Thread: Representing floats with color?

Storing colors as floats is not about high dynamic range unless the hardware can use floating point textures. Normalizing colors is an ancient art that has been around for a long time. It's far easier to do color calculations on normalized rgba's than it is to do them on concrete values within a certain range.

In ALL of my recent shaders colors are ALWAYS sent to the card as floats. You gain nothing except extra memory consumption when you store bitmaps in memory as floats. High dynamic range comes from post-processing on a scene or image and has nothing to do with how the data is originally stored unless you have some very very specific hardware I've not heard of.

High dynamic range is accomplished by taking an original scene and applying a post-process luminance pass. Then the result is run through a gaussian filter on a floating point texture. The final result is then mixed back into the original scene and the result is rendered to the screen as a screen-sized quad or screen-aligned quad. Some techniques also do a tone map pass and several other passes for different type of post process effects. I suggest you do some googling on high dynamic range rendering and faked high dynamic range rendering. The Shader X series of books all cover this as well as a host of other shader-based books like GPU gems.

Textures when sent to the video card are already converted into floats but you gain NOTHING from this except ease of calculation. You cannot represent an infinite amount of values between 0 and 255 just because you use floats and you also do not gain ANY color depth unless your system supports floating point textures and/or render targets. Your video card would have to support a floating point primary buffer in order to actually gain color depth. This also would depend on your display's ability to reproduce these discrete values. Even IF your card does support a floating point primary buffer there is still a finite amount of color representations available.

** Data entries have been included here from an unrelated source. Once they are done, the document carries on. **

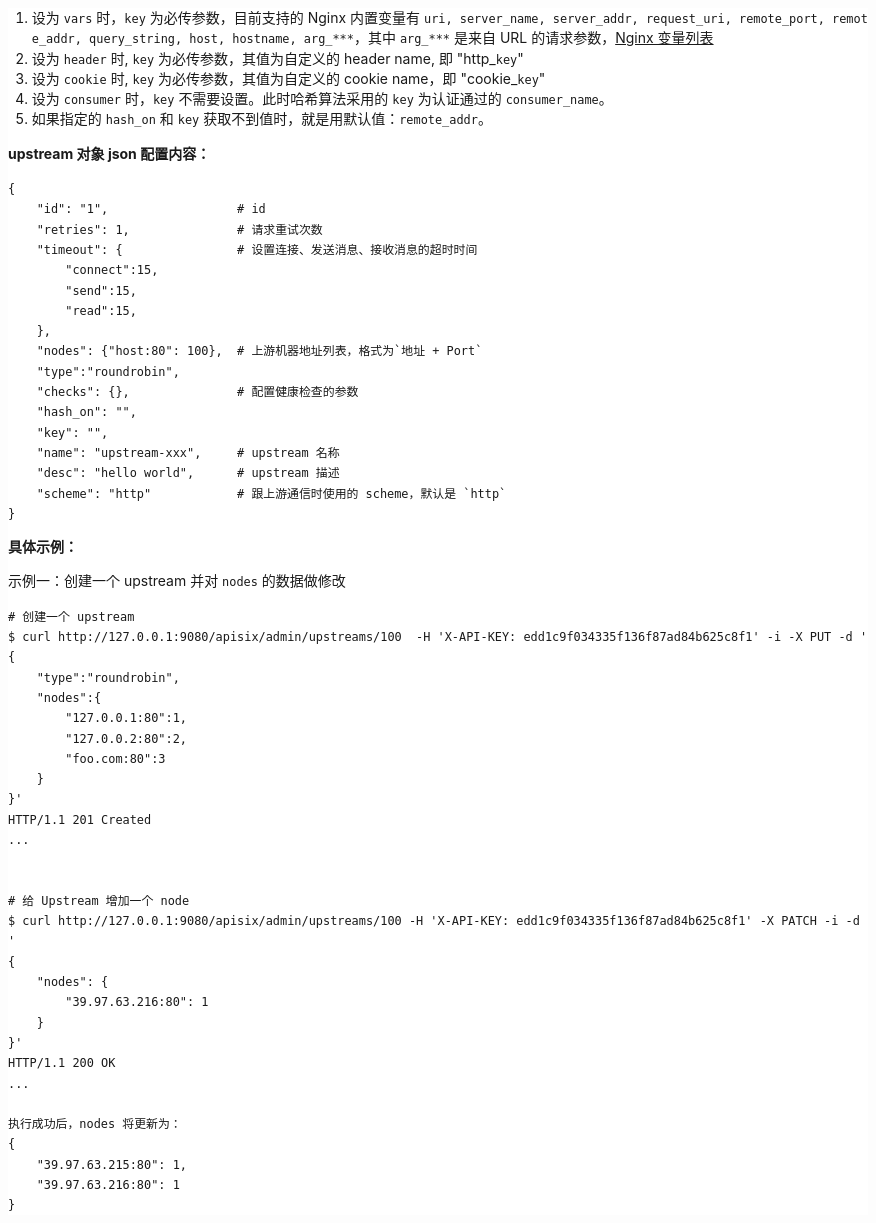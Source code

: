 1. 设为 `vars` 时，`key` 为必传参数，目前支持的 Nginx 内置变量有 `uri, server_name, server_addr, request_uri, remote_port, remote_addr, query_string, host, hostname, arg_***`，其中 `arg_***` 是来自 URL 的请求参数，[Nginx 变量列表](http://nginx.org/en/docs/varindex.html)
2. 设为 `header` 时, `key` 为必传参数，其值为自定义的 header name, 即 "http\_`key`"
3. 设为 `cookie` 时, `key` 为必传参数，其值为自定义的 cookie name，即 "cookie\_`key`"
4. 设为 `consumer` 时，`key` 不需要设置。此时哈希算法采用的 `key` 为认证通过的 `consumer_name`。
5. 如果指定的 `hash_on` 和 `key` 获取不到值时，就是用默认值：`remote_addr`。

**upstream 对象 json 配置内容：**

```shell
{
    "id": "1",                  # id
    "retries": 1,               # 请求重试次数
    "timeout": {                # 设置连接、发送消息、接收消息的超时时间
        "connect":15,
        "send":15,
        "read":15,
    },
    "nodes": {"host:80": 100},  # 上游机器地址列表，格式为`地址 + Port`
    "type":"roundrobin",
    "checks": {},               # 配置健康检查的参数
    "hash_on": "",
    "key": "",
    "name": "upstream-xxx",     # upstream 名称
    "desc": "hello world",      # upstream 描述
    "scheme": "http"            # 跟上游通信时使用的 scheme，默认是 `http`
}
```

**具体示例：**

示例一：创建一个 upstream 并对 `nodes` 的数据做修改

```shell
# 创建一个 upstream
$ curl http://127.0.0.1:9080/apisix/admin/upstreams/100  -H 'X-API-KEY: edd1c9f034335f136f87ad84b625c8f1' -i -X PUT -d '
{
    "type":"roundrobin",
    "nodes":{
        "127.0.0.1:80":1,
        "127.0.0.2:80":2,
        "foo.com:80":3
    }
}'
HTTP/1.1 201 Created
...


# 给 Upstream 增加一个 node
$ curl http://127.0.0.1:9080/apisix/admin/upstreams/100 -H 'X-API-KEY: edd1c9f034335f136f87ad84b625c8f1' -X PATCH -i -d '
{
    "nodes": {
        "39.97.63.216:80": 1
    }
}'
HTTP/1.1 200 OK
...

执行成功后，nodes 将更新为：
{
    "39.97.63.215:80": 1,
    "39.97.63.216:80": 1
}
```
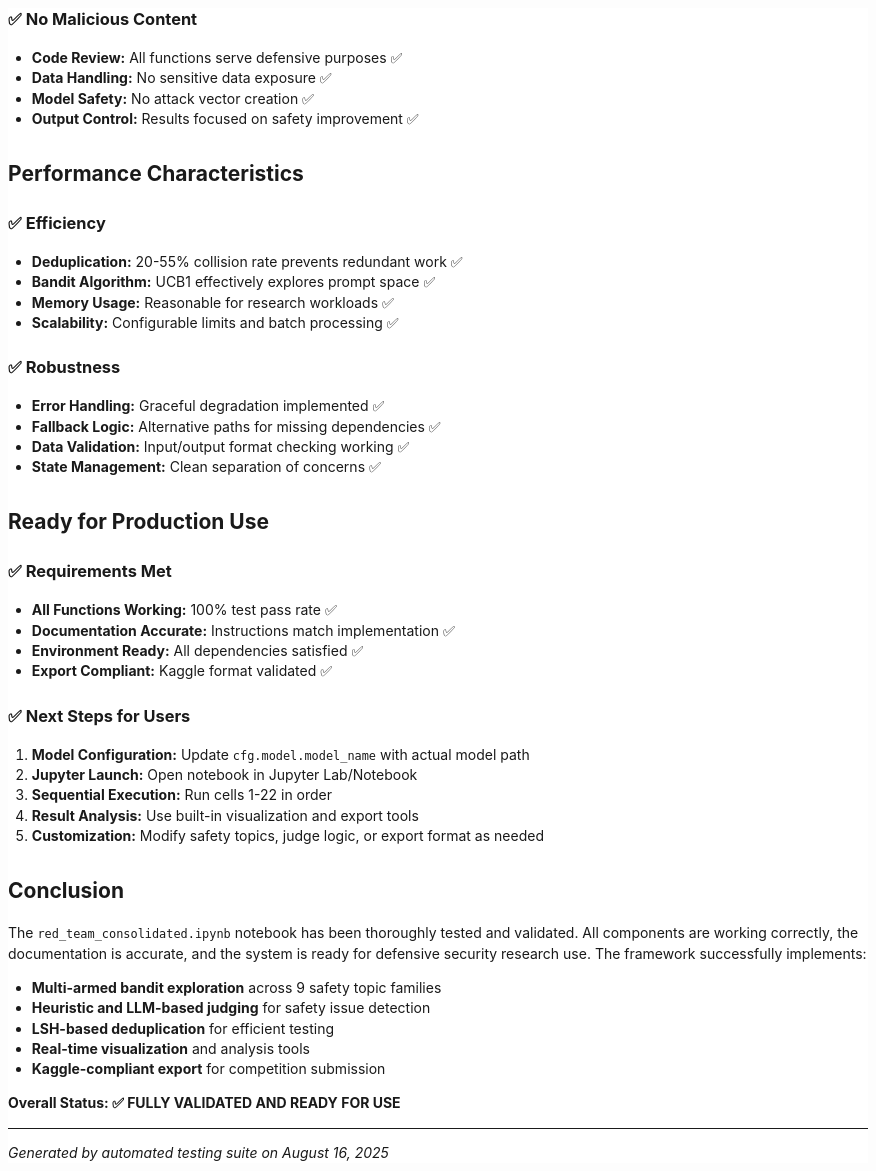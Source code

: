 ### ✅ No Malicious Content
- **Code Review:** All functions serve defensive purposes ✅
- **Data Handling:** No sensitive data exposure ✅
- **Model Safety:** No attack vector creation ✅
- **Output Control:** Results focused on safety improvement ✅

## Performance Characteristics

### ✅ Efficiency
- **Deduplication:** 20-55% collision rate prevents redundant work ✅
- **Bandit Algorithm:** UCB1 effectively explores prompt space ✅
- **Memory Usage:** Reasonable for research workloads ✅
- **Scalability:** Configurable limits and batch processing ✅

### ✅ Robustness
- **Error Handling:** Graceful degradation implemented ✅
- **Fallback Logic:** Alternative paths for missing dependencies ✅
- **Data Validation:** Input/output format checking working ✅
- **State Management:** Clean separation of concerns ✅

## Ready for Production Use

### ✅ Requirements Met
- **All Functions Working:** 100% test pass rate ✅
- **Documentation Accurate:** Instructions match implementation ✅
- **Environment Ready:** All dependencies satisfied ✅
- **Export Compliant:** Kaggle format validated ✅

### ✅ Next Steps for Users
1. **Model Configuration:** Update `cfg.model.model_name` with actual model path
2. **Jupyter Launch:** Open notebook in Jupyter Lab/Notebook
3. **Sequential Execution:** Run cells 1-22 in order
4. **Result Analysis:** Use built-in visualization and export tools
5. **Customization:** Modify safety topics, judge logic, or export format as needed

## Conclusion

The `red_team_consolidated.ipynb` notebook has been thoroughly tested and validated. All components are working correctly, the documentation is accurate, and the system is ready for defensive security research use. The framework successfully implements:

- **Multi-armed bandit exploration** across 9 safety topic families
- **Heuristic and LLM-based judging** for safety issue detection  
- **LSH-based deduplication** for efficient testing
- **Real-time visualization** and analysis tools
- **Kaggle-compliant export** for competition submission

**Overall Status: ✅ FULLY VALIDATED AND READY FOR USE**

---
*Generated by automated testing suite on August 16, 2025*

I'm still completely lost as to what you gain here, why you need it and why it is any different from what has been done in games since DirectX 9 and floating point textures were introduces. Even in DirectX 8 at the shader level colors were represented as 4 floats. I see nothing revolutionary here.

If you could store an infinite amount of data in a floating point array then I would store my terrain height maps as floats. However storing them as unsigned char arrays yields plenty of information. All I do is then scale the data in the array to arrive at the final world height. The theory is the same whether it be color or heights you are representing. Array...IE textures have a finite resolution and a finite color depth. Nothing you do can or will change that. The only way I know of to get extremely smooth hills (IE: extremely smooth color variations in your case) is to filter the data in the array.

Also you are killing your bus here by forcing it to pass in 4 floats that are 32 bits each. That is 128 bits of data per texel going across the bus to the video hardware as opposed to 4 bytes or 32 bits. You are passing 4 times more data across the video bus than you need to and with no benefit.
With the main slowdown and bottleneck these days being the video bus I fail to see how this is a smart move. If you want high dynamic range rendering then do it on the card and not in software.

The reason he do what he does is so he won't have to allocate another buffer for his per-pixel-float-value (thickness). Instead he stores it in the bitmap memory (since those colors are of no further use after the thickness has been calculated).